- [Dataset entries]
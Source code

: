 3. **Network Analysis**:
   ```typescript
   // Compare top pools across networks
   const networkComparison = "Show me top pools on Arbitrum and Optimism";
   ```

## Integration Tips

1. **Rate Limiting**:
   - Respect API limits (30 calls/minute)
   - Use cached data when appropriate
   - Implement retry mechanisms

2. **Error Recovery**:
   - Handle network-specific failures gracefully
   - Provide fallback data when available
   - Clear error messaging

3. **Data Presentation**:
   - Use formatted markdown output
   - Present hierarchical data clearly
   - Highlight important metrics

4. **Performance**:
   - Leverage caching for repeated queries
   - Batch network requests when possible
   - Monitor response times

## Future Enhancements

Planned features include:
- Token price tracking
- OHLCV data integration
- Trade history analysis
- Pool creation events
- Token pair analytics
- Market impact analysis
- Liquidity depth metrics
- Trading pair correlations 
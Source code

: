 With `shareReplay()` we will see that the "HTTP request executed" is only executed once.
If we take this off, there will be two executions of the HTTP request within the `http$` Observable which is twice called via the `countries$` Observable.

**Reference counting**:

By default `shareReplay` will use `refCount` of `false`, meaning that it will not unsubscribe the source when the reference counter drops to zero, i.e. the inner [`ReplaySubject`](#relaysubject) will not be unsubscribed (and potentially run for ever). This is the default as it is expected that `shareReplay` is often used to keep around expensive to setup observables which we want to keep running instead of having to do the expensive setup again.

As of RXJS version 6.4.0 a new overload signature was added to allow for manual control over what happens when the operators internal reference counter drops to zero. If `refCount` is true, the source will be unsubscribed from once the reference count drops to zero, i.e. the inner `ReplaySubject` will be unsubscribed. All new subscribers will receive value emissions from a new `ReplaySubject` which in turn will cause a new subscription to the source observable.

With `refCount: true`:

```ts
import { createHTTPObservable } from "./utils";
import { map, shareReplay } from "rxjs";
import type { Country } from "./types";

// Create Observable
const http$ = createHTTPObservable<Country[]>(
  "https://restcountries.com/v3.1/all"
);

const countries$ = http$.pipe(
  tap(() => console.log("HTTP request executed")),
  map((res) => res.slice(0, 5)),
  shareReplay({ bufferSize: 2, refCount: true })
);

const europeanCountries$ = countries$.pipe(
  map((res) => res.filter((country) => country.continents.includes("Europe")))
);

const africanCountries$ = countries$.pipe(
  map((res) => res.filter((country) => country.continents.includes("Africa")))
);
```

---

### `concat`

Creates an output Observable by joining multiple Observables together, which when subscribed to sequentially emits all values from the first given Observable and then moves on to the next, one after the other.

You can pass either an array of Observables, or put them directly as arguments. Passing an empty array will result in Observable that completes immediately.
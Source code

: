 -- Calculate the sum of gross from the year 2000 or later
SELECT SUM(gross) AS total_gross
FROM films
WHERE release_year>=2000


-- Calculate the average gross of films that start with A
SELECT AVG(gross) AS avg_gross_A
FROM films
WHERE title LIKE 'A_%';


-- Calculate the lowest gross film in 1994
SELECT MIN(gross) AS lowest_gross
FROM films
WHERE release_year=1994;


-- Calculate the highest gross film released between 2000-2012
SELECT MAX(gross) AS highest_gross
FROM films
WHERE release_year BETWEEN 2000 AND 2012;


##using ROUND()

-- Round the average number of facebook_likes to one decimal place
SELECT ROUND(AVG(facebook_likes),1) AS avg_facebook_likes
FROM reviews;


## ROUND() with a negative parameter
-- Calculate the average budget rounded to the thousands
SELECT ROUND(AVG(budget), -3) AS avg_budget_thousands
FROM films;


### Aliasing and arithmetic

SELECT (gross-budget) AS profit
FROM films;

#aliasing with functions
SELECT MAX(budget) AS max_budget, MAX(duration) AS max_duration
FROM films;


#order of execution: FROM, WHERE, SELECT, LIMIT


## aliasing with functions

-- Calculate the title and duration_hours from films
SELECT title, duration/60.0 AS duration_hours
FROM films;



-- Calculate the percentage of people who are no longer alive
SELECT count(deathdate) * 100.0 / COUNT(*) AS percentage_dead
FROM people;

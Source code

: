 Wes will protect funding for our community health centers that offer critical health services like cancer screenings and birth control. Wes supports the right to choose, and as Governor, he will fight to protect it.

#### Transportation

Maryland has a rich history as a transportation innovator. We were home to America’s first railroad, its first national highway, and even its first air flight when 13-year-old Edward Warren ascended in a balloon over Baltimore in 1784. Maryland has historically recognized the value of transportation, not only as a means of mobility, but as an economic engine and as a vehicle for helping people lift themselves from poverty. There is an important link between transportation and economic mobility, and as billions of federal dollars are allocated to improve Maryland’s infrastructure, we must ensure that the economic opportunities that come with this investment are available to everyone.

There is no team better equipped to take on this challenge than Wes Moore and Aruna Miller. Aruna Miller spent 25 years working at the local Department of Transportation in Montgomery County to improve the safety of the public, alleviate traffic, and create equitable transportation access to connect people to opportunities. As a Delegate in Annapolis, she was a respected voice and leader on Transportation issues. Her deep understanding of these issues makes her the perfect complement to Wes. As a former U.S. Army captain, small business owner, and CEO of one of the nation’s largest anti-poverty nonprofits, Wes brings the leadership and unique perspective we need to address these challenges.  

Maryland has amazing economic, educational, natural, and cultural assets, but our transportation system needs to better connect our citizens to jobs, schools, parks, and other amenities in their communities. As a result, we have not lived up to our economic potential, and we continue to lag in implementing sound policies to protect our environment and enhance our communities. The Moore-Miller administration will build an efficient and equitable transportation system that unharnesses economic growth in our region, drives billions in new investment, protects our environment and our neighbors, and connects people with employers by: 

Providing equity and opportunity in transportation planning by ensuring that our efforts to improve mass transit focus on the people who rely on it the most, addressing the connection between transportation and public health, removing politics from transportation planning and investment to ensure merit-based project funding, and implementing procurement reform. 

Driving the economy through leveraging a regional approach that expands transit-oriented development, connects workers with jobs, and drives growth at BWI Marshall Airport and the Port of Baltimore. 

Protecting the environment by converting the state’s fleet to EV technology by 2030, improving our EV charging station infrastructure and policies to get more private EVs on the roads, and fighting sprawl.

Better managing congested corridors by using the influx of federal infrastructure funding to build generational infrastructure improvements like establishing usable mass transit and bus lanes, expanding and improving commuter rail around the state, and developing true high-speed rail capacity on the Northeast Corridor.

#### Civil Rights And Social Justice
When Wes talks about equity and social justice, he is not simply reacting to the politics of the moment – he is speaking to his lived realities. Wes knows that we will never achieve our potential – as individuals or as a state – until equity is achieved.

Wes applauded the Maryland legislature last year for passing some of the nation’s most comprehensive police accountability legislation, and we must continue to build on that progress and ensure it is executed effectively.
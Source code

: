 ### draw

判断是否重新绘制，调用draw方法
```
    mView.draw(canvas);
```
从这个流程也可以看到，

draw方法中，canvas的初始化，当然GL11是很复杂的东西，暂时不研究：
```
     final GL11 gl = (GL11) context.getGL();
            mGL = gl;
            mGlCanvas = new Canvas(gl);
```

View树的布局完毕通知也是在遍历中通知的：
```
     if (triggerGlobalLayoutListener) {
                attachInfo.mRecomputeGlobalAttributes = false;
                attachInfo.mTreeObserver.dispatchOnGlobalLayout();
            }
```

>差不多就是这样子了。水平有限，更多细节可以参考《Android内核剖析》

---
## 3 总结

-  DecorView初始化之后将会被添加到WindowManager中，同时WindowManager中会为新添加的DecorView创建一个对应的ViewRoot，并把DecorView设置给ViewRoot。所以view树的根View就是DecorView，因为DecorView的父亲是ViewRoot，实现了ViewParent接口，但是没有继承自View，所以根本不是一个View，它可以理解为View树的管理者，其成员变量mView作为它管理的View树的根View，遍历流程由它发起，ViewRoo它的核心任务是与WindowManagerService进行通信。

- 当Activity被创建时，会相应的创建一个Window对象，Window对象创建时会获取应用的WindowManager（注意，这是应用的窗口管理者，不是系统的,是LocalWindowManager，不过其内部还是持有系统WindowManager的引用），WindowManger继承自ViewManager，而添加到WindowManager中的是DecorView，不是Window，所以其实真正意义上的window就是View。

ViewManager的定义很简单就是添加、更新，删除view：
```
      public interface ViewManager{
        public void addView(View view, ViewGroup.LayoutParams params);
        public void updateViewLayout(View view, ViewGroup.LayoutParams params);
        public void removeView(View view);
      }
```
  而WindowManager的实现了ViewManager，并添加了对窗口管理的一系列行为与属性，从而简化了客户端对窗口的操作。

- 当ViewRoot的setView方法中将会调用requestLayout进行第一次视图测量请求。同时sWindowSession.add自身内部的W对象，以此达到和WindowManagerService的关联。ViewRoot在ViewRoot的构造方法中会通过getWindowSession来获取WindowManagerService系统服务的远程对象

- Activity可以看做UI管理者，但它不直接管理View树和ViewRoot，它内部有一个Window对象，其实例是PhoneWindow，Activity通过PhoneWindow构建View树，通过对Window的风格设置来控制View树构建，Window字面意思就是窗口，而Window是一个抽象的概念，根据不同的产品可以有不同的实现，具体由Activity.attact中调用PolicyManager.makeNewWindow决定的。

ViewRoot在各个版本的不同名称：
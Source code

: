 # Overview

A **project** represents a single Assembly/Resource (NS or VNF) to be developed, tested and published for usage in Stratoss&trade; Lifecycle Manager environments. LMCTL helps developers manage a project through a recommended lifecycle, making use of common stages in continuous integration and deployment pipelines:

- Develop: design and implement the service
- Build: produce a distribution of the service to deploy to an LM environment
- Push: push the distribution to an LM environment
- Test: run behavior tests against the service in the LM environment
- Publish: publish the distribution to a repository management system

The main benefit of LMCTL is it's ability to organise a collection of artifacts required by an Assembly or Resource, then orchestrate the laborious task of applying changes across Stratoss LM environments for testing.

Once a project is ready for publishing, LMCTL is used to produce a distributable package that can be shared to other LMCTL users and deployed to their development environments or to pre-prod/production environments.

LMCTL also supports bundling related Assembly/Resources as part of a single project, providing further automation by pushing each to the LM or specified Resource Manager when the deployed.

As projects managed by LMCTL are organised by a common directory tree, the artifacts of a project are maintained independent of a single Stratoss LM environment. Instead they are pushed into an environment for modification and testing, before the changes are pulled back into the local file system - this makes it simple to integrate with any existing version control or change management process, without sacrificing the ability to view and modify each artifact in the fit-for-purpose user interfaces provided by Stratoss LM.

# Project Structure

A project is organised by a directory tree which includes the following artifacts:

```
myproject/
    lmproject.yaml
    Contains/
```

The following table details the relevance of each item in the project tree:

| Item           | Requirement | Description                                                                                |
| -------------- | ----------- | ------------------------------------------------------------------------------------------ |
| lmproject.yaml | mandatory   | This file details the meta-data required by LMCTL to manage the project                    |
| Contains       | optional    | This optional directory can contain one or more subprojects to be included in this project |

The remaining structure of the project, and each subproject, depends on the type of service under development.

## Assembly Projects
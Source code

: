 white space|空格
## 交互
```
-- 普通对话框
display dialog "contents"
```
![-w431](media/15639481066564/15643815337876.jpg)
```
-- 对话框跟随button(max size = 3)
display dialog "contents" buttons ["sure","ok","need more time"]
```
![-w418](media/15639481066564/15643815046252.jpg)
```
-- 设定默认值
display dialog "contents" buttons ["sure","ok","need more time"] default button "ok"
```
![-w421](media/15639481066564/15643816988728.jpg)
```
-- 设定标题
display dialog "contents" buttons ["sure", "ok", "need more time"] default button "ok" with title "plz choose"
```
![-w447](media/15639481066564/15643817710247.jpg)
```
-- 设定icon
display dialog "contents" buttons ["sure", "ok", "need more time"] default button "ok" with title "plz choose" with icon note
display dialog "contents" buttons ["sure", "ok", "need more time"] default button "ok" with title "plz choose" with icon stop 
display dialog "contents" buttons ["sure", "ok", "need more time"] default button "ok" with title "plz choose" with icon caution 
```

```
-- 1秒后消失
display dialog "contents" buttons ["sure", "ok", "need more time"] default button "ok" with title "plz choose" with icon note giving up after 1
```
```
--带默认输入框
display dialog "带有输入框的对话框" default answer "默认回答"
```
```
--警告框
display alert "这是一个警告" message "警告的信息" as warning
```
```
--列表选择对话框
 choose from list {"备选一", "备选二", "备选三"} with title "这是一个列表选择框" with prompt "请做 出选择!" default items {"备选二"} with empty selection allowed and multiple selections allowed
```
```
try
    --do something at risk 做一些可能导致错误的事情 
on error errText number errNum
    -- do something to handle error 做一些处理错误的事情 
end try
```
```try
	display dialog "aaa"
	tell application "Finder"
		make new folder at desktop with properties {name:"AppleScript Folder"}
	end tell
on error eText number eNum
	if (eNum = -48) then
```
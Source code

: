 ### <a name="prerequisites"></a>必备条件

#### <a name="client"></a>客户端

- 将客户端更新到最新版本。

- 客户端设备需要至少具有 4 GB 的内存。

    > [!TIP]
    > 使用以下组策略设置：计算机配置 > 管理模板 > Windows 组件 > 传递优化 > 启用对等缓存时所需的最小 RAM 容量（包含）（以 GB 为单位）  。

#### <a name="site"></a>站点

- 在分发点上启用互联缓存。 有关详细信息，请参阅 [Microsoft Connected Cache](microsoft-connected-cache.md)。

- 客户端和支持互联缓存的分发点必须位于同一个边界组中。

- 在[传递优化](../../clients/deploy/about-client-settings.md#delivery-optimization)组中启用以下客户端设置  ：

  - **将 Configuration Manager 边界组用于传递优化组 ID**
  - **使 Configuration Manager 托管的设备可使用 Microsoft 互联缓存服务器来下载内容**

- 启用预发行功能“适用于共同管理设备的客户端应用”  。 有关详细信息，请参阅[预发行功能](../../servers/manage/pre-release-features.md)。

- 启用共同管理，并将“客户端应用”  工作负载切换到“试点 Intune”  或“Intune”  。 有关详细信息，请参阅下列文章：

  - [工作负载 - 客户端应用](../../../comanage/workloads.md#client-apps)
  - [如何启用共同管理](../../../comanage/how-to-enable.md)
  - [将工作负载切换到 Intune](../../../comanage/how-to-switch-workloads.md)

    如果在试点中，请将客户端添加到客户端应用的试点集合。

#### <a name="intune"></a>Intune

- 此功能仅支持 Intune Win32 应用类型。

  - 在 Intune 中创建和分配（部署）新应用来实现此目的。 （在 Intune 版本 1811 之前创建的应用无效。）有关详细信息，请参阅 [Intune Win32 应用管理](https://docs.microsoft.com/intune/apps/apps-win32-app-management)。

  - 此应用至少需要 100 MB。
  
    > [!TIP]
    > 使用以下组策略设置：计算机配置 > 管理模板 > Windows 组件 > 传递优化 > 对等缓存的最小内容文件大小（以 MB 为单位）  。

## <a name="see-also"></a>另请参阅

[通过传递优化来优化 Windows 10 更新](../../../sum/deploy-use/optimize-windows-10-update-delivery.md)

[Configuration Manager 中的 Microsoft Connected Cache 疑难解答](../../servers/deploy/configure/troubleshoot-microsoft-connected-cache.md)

- [How to complete this task]
In restating the data, begin at its first line, reproduce each line word for word, and conclude with the line that contains "- Highlight important metrics".

- [Your solution]
Source code

: 3. **Network Analysis**:
   ```typescript
   // Compare top pools across networks
   const networkComparison = "Show me top pools on Arbitrum and Optimism";
   ```

## Integration Tips

1. **Rate Limiting**:
   - Respect API limits (30 calls/minute)
   - Use cached data when appropriate
   - Implement retry mechanisms

2. **Error Recovery**:
   - Handle network-specific failures gracefully
   - Provide fallback data when available
   - Clear error messaging

3. **Data Presentation**:
   - Use formatted markdown output
   - Present hierarchical data clearly
   - Highlight important metrics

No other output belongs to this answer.